Most of the birds visible on this wall travel thousands of miles each year, crossing the Gulf of Mexico each fall to spend the winter in Central and/or South America (Neotropical). These migrants return each spring to breed in North America, some nesting far north as Canada or Greenland (Nearctic). Whether we know it or not, these Neotropical-Nearctic migrants connect us to the global community, every year bringing stories of habitat and climate with them.

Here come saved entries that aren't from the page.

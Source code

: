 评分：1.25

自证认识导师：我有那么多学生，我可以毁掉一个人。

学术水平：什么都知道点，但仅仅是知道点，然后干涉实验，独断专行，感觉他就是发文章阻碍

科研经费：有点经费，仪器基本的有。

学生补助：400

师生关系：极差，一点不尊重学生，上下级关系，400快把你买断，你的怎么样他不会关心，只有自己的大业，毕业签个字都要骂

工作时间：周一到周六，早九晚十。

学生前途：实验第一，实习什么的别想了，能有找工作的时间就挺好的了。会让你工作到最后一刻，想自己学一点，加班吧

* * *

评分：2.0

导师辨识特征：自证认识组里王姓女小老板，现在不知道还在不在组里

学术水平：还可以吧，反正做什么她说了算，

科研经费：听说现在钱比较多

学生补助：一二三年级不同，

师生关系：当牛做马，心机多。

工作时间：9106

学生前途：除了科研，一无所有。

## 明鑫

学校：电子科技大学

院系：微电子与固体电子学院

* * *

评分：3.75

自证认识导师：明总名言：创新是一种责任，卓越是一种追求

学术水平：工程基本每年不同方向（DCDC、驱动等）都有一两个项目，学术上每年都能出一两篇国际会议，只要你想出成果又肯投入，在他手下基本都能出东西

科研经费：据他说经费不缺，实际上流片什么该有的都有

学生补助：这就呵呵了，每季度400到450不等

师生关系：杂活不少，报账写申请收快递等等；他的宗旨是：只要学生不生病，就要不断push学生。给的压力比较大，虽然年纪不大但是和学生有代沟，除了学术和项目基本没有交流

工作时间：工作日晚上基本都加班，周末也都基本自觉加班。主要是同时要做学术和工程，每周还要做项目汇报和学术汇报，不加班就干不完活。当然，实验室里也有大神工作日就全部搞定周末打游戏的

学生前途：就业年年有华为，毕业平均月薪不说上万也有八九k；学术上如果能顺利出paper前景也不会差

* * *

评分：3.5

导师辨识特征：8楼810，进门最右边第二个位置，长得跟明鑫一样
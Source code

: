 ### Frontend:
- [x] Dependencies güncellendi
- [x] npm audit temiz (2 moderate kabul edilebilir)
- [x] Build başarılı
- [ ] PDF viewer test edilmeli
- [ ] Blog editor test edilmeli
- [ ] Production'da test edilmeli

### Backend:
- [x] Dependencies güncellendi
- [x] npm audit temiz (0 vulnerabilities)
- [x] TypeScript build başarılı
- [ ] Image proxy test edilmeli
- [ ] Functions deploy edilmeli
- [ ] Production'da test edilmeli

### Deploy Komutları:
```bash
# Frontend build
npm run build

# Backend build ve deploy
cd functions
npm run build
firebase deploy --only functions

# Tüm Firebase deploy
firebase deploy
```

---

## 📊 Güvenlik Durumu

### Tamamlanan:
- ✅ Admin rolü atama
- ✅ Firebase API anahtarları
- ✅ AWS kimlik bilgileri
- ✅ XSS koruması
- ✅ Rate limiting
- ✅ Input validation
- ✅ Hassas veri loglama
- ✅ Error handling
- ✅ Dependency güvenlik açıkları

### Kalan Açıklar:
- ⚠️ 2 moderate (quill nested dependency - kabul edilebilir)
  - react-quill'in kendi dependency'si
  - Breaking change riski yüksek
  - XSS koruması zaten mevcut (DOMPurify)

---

Living in the Anthropocene, the age in which human activity is the dominant factor in changing the climate and natural environment, it is important to revel in the beauty of the world, to understand what we currently have, and to gain a sense of stewardship for natural spaces. Wander into a city park or a forested grove and you could very well see one or more of these birds. However, projected outcomes for 2050 and 2080 show 55% to 100% habitat loss in the summer or winter grounds for most Neotropical birds. Some birds may be able to adapt, to shift north, others will diminish in numbers or go extinct.

Environmentalism has often been illustrated by a good/bad dynamic: paper or plastic, poach or conserve. But the science of a warming planet shows the nuances of the collective consequences of 7.5 billion of us. This piece intends to lift the shroud of innocence and demonstrate that in a world shedding species at an hourly rate, we are all active players.

Canceled Edition explores innate human desires with the hope that a more honest understanding of those desires can contribute to a better understanding of how we live on this planet. What does a person in Covington have to do with a bird in a swamp downriver? Southern Louisiana faces some of the highest rates of sea level rise on the planet. Each of our actions collectively contribute to the rising of those seas and the lives of beings thousands of miles away.

Also endangered, the field of printmaking contends with the dominance of the digital in the 21st century. This exhibit celebrates printmaking with each color layer manually screen printed for each bird as well as the wallpaper. Using screen print and woodcut practices, and with hundreds of labor hours hand cutting, the exhibition uses print technology to imagine the future.